After the augmented feature matrix is obtained, it then passed into three parallel convolutional layer with different kernel size. Following [10], we implement three kernel with size \(3 \times K\), \(4 \times K\) and \(5 \times K\) to catch the long and short dependencies among encoded features. In order to further enable the model to automatically catch effective features in different ranges, we also use the attention mechanism for feature weighting. Since this part is not the key part of this paper, we will not expand the description, and relevant operations can be viewed in our previous work [16].
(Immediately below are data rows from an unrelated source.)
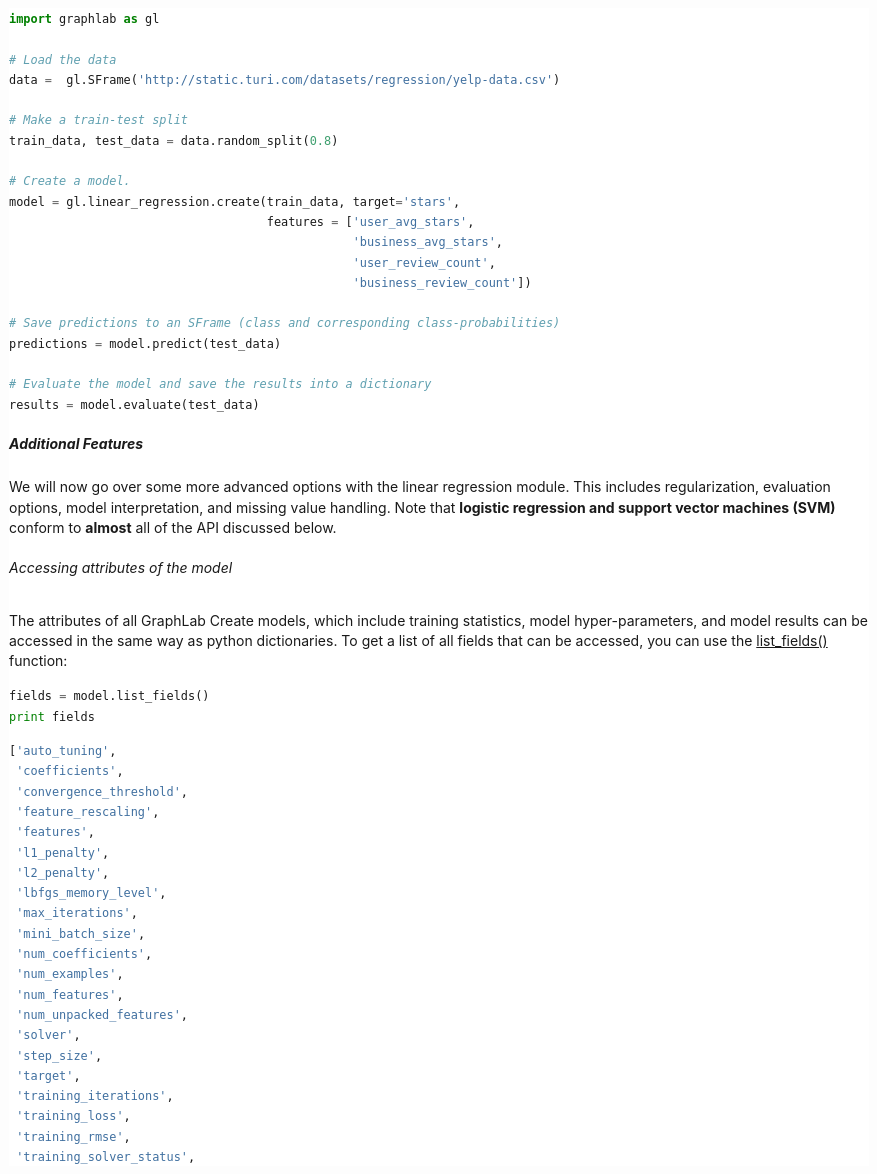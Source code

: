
 ```python
import graphlab as gl

# Load the data
data =  gl.SFrame('http://static.turi.com/datasets/regression/yelp-data.csv')

# Make a train-test split
train_data, test_data = data.random_split(0.8)

# Create a model.
model = gl.linear_regression.create(train_data, target='stars',
                                    features = ['user_avg_stars',
                                                'business_avg_stars',
                                                'user_review_count',
                                                'business_review_count'])

# Save predictions to an SFrame (class and corresponding class-probabilities)
predictions = model.predict(test_data)

# Evaluate the model and save the results into a dictionary
results = model.evaluate(test_data)
```

##### Additional Features

We will now go over some more advanced options with the linear regression
module. This includes regularization, evaluation options, model interpretation,
and missing value handling.  Note that **logistic regression and support vector
machines (SVM)** conform to **almost** all of the API discussed below.

######  <a name="linregr-model-access"></a> Accessing attributes of the model

The attributes of all GraphLab Create models, which include training statistics, model
hyper-parameters, and model results can be accessed in the same way as python
dictionaries. To get a list of all fields that can be accessed, you can use the
[list_fields()](https://turi.com/products/create/docs/generated/graphlab.linear_regression.LinearRegression.list_fields.html)
function:


```python
fields = model.list_fields()
print fields
```
```python
['auto_tuning',
 'coefficients',
 'convergence_threshold',
 'feature_rescaling',
 'features',
 'l1_penalty',
 'l2_penalty',
 'lbfgs_memory_level',
 'max_iterations',
 'mini_batch_size',
 'num_coefficients',
 'num_examples',
 'num_features',
 'num_unpacked_features',
 'solver',
 'step_size',
 'target',
 'training_iterations',
 'training_loss',
 'training_rmse',
 'training_solver_status',
```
Finally, after a simple fully-connected classifier head, we get the final output of the model. Then we implement Cross-Entropy loss to train the model with corresponding labeled samples \(x_{i}\) along with their labels, as shown in (4). It should be noted that the ratio between labeled samples and unlabeled samples is fixed to 1:1 in teacher model’s training to take into account the accuracy of the model and the ability to explore unknown samples.

$$\begin{aligned} \mathcal {L}_{ce}(x_{i}, y_{i}) = CE({f^{T}_{t}}(x_{i}), y_{i}) \end{aligned}$$

(4)

1. B.

   Flexible label screening

This part is both related to teacher model and student model. First, using the teacher model, we obtain the output of the unlabeled sample \(u_{i}\) at epoch t, denoted as \(f_{t}(u_{i})\). We then weighted the historical output using an exponential moving average (EMA) to get \(M_{t}(u_{i})\) at epoch t. Meanwhile, the output variances of the latest 30 epochs are calculated for each sample\((u_{i})\), and expressed as \(S_{t}(u_{i})\), respectively.
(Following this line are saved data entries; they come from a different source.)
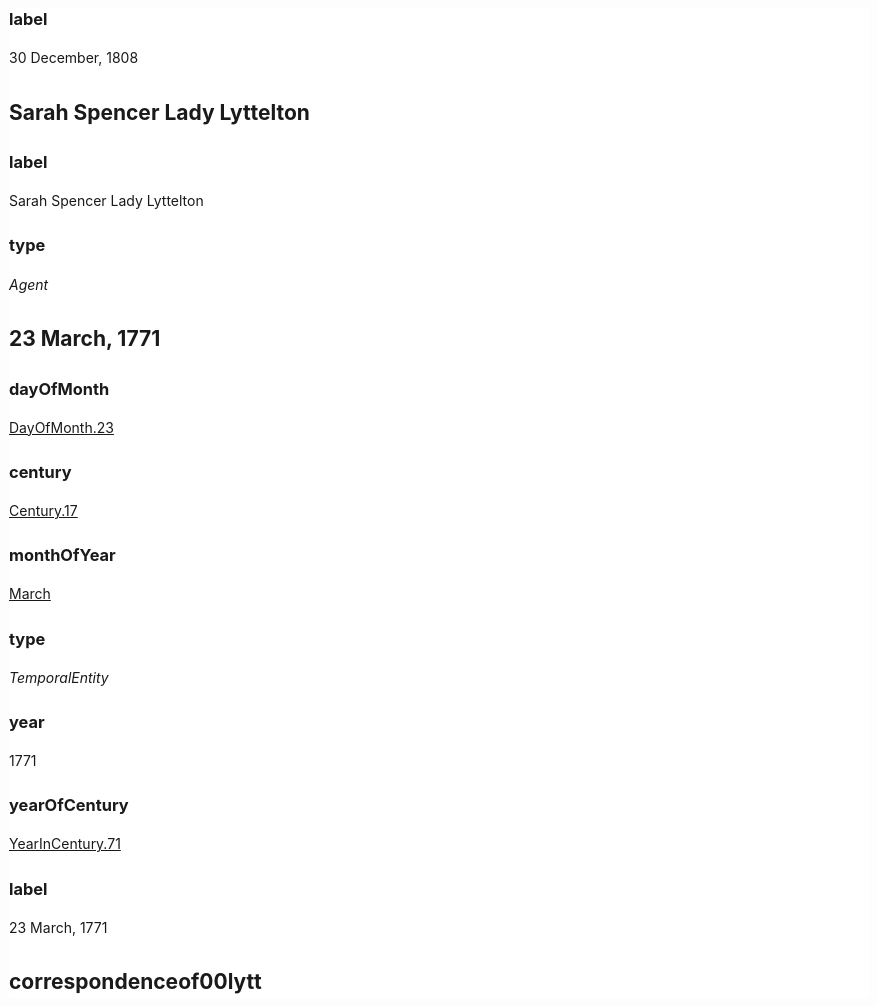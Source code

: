 ### label


30 December, 1808

## Sarah Spencer Lady Lyttelton

### label


Sarah Spencer Lady Lyttelton

### type


*Agent*

## 23 March, 1771

### dayOfMonth


[DayOfMonth.23](#DayOfMonth.23)

### century


[Century.17](#Century.17)

### monthOfYear


[March](#March)

### type


*TemporalEntity*

### year


1771

### yearOfCentury


[YearInCentury.71](#YearInCentury.71)

### label


23 March, 1771

## correspondenceof00lytt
Next, we effectively filter the unlabeled data by declaring an evaluation expression that takes into account the confidence and stability of the teacher’s output of the unlabeled sample:

$$\begin{aligned} {\digamma ^{T}_{t}}(u_{i}) = {M^{T}_{t}}(u_{i}) - \mu {S^{T}_{t}}(u_{i}) \end{aligned}$$

(5)

where \(\mu \) is the hyper-parameter that controls the proportion of confidence and stability importance, in our paper, we set it to 0.1 throughout our experiments.

\({M^{T}_{t}}(u_{i})\) in (5) is calculated by:

$$\begin{aligned} {m^{T}_{t}}(u_{i})= & {} \lambda m^{T}_{(t-1)}(u_{i}) + (1-\lambda ) {f^{T}_{t}}(u_{i})\nonumber \\ {M^{T}_{t}}(u_{i})= & {} {m^{T}_{t}}(u_{i})/(1-\lambda ^{t}) \end{aligned}$$

(6)

where \(\lambda \) is the momentum weight used to control the updating rate, in our paper, we set it to 0.4 by default. \({f^{T}_{t}}(u_{i})\) is the output of the teacher model for the unlabeled sample \(u_{i}\) at epoch t.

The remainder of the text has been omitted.